* [What you should do]:
Scan the listing below for the word "than" and copy every line where it occurs.

* [Records for the exercise]:

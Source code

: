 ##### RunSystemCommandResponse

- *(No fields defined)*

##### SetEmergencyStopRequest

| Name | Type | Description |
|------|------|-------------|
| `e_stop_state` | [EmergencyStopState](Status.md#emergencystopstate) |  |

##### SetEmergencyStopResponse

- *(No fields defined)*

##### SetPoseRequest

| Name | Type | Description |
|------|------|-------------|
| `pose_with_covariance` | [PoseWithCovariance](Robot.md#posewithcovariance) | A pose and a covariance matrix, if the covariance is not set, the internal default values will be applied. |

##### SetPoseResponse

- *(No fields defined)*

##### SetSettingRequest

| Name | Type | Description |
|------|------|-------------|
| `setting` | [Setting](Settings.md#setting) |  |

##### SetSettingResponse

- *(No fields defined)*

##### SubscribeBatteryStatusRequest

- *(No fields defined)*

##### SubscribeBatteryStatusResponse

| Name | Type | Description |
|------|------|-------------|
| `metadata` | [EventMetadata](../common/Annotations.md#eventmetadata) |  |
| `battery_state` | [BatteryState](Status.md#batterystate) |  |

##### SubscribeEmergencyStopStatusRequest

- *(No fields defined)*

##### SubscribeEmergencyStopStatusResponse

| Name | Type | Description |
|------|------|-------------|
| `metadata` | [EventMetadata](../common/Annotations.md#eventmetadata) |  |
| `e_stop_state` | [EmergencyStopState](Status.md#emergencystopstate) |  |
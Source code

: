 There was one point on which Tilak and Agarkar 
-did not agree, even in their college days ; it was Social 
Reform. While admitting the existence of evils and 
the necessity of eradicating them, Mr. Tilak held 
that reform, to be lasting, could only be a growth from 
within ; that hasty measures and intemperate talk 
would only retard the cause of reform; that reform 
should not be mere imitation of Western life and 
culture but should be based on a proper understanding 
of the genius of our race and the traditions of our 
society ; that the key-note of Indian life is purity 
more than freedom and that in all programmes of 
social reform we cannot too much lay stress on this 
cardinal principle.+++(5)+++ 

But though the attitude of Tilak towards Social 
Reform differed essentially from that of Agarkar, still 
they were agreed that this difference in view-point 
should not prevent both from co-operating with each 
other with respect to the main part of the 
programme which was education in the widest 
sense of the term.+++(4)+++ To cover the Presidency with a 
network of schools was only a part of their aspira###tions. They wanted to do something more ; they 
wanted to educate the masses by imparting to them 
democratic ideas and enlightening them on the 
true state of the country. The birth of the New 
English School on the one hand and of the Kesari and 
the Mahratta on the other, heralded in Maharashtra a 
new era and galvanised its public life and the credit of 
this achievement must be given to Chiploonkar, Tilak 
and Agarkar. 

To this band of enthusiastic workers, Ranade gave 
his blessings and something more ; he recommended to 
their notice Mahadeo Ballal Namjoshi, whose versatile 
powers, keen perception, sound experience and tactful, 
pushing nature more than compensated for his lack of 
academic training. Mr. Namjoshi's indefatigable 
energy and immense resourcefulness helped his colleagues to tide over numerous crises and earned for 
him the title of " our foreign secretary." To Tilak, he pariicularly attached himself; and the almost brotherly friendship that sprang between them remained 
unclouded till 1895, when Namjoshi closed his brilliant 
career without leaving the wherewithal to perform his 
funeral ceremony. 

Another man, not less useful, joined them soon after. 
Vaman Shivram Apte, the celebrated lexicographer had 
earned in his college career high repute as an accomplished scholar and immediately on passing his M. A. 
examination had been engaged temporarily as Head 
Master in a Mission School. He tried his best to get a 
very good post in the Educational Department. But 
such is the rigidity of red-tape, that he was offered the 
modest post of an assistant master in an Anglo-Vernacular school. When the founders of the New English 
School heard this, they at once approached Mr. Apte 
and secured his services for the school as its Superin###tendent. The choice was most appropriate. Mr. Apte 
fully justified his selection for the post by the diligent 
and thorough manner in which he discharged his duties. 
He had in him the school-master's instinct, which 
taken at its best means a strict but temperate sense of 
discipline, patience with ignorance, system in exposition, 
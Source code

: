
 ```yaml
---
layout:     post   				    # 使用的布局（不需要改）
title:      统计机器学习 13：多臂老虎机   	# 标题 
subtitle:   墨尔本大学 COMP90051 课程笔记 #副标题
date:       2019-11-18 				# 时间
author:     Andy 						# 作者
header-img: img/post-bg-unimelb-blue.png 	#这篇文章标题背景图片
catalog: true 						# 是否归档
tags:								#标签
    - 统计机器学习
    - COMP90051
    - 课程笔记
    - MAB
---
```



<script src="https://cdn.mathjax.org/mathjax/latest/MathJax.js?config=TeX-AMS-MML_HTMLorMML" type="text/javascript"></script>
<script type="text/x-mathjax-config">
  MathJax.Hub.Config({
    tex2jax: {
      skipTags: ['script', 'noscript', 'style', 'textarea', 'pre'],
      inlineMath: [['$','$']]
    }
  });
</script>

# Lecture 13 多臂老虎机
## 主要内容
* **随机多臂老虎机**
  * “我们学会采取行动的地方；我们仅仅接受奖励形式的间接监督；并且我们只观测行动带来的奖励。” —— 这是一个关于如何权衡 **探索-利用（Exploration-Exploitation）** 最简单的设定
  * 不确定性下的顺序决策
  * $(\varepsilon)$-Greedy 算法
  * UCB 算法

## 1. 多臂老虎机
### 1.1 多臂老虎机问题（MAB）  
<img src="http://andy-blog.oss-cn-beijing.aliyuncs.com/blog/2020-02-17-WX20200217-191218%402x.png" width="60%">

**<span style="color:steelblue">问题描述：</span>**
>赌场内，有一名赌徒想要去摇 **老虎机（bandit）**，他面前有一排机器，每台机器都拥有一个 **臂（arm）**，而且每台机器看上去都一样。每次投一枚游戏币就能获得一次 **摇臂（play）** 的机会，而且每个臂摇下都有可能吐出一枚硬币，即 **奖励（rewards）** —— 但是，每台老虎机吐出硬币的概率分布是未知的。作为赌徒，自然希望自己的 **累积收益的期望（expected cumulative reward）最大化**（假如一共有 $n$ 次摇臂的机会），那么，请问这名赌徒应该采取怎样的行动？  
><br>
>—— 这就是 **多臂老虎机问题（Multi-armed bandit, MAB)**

* [Reply]:
more than freedom and that in all programmes of 
pushing nature more than compensated for his lack of 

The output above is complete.